4

I am looking to test outcome of different regression/classification algorithms (i.e. svm, nnet, rpart, randomForest, naiveBayes, etc.) on the same data, to see which works better. But I need to have my code as short and clean as possible. To test all algorithms, I want to run them using a single mclapply() call of package multicore:

invisible(lapply(c("party","nnet","caret","klaR","randomForest","e1071","rpart",
                   "multicore"), require, character.only = T))
algorithms <- c(knn3, NaiveBayes, nnet, ctree, randomForest, svm, naiveBayes, rpart)
data(iris)
model <- mclapply(algorithms, function(alg) alg(Species ~ ., iris))
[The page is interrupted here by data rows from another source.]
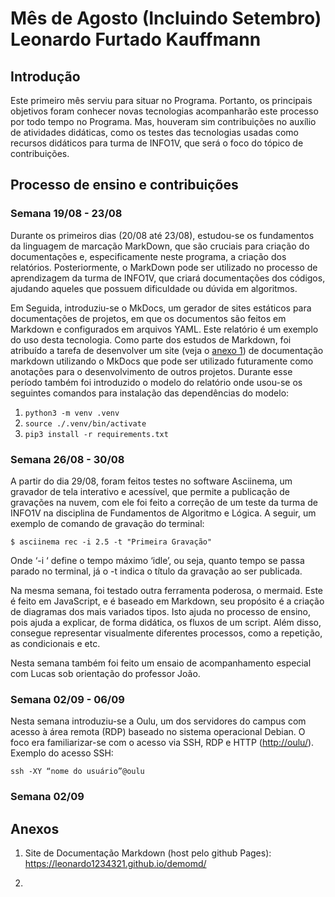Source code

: # Mês de Agosto (Incluindo Setembro) Leonardo Furtado Kauffmann  

## Introdução

Este primeiro mês serviu para situar no Programa. Portanto, os principais objetivos foram conhecer novas tecnologias acompanharão este processo por todo tempo no Programa. Mas, houveram sim contribuições no auxílio de atividades didáticas, como os testes das tecnologias usadas como recursos didáticos para turma de INFO1V, que será o foco do tópico de contribuições.

## Processo de ensino e contribuições

### Semana 19/08 - 23/08

Durante os primeiros dias (20/08 até 23/08), estudou-se os fundamentos da linguagem de marcação MarkDown, que são cruciais para criação do documentações e, especificamente neste programa, a criação dos relatórios. Posteriormente, o MarkDown pode ser utilizado no processo de aprendizagem da turma de INFO1V, que criará documentações dos códigos, ajudando aqueles que possuem dificuldade ou dúvida em algoritmos.  
  
Em Seguida, introduziu-se o MkDocs, um gerador de sites estáticos para documentações de projetos, em que os documentos são feitos em Markdown e configurados em arquivos YAML. Este relatório é um exemplo do uso desta tecnologia. Como parte dos estudos de Markdown, foi atribuído a tarefa de desenvolver um site (veja o [anexo 1](#anexos)) de documentação markdown utilizando o MkDocs que pode ser utilizado futuramente como anotações para o desenvolvimento de outros projetos. Durante esse período também foi introduzido o modelo do relatório onde usou-se os seguintes comandos para instalação das dependências do modelo:  

1. `python3 -m venv .venv`
2. `source ./.venv/bin/activate`
3. `pip3 install -r requirements.txt`

### Semana 26/08 - 30/08

A partir do dia 29/08, foram feitos testes no software Asciinema, um gravador de tela interativo e acessível, que permite a publicação de gravações na nuvem, com ele foi feito a correção de um teste da turma de INFO1V na disciplina de Fundamentos de Algoritmo e Lógica. A seguir, um exemplo de comando de gravação do terminal:

    $ asciinema rec -i 2.5 -t "Primeira Gravação"
  
Onde ‘-i ‘ define o tempo máximo ‘idle’, ou seja, quanto tempo se passa parado no terminal, já o -t indica o título da gravação ao ser publicada.  
  
Na mesma semana, foi testado outra ferramenta poderosa, o mermaid. Este é feito em JavaScript, e é baseado em Markdown, seu propósito é a criação de diagramas dos mais variados tipos. Isto ajuda no processo de ensino, pois ajuda a explicar, de forma didática, os fluxos de um script. Além disso, consegue representar visualmente diferentes processos, como a repetição, as condicionais e etc.  
  
Nesta semana também foi feito um ensaio de acompanhamento especial com Lucas sob orientação do professor João.
  
### Semana 02/09 - 06/09
  
Nesta semana introduziu-se a Oulu, um dos servidores do campus com acesso à área remota (RDP) baseado no sistema operacional Debian. O foco  era familiarizar-se com o acesso via SSH, RDP e HTTP (<http://oulu/>). Exemplo do acesso SSH:

    ssh -XY “nome do usuário”@oulu

### Semana 02/09


  
## Anexos

1. Site de Documentação Markdown (host pelo github Pages): <https://leonardo1234321.github.io/demomd/>  

2.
The problem is that some of the algorithms need extra parameters, i.e. nnet() needs parameter size to be set. For sure this can be fixed through several if,else commands, but is there any simpler solution?

Has QUIT--Anony-Mousse
  • 76,138
  • 12
  • 138
  • 194
Ali
  • 9,440
  • 12
  • 62
  • 92

2 Answers2

5

One thing you could do is replace those in algorithms that require additional arguments with partial functions, e.g.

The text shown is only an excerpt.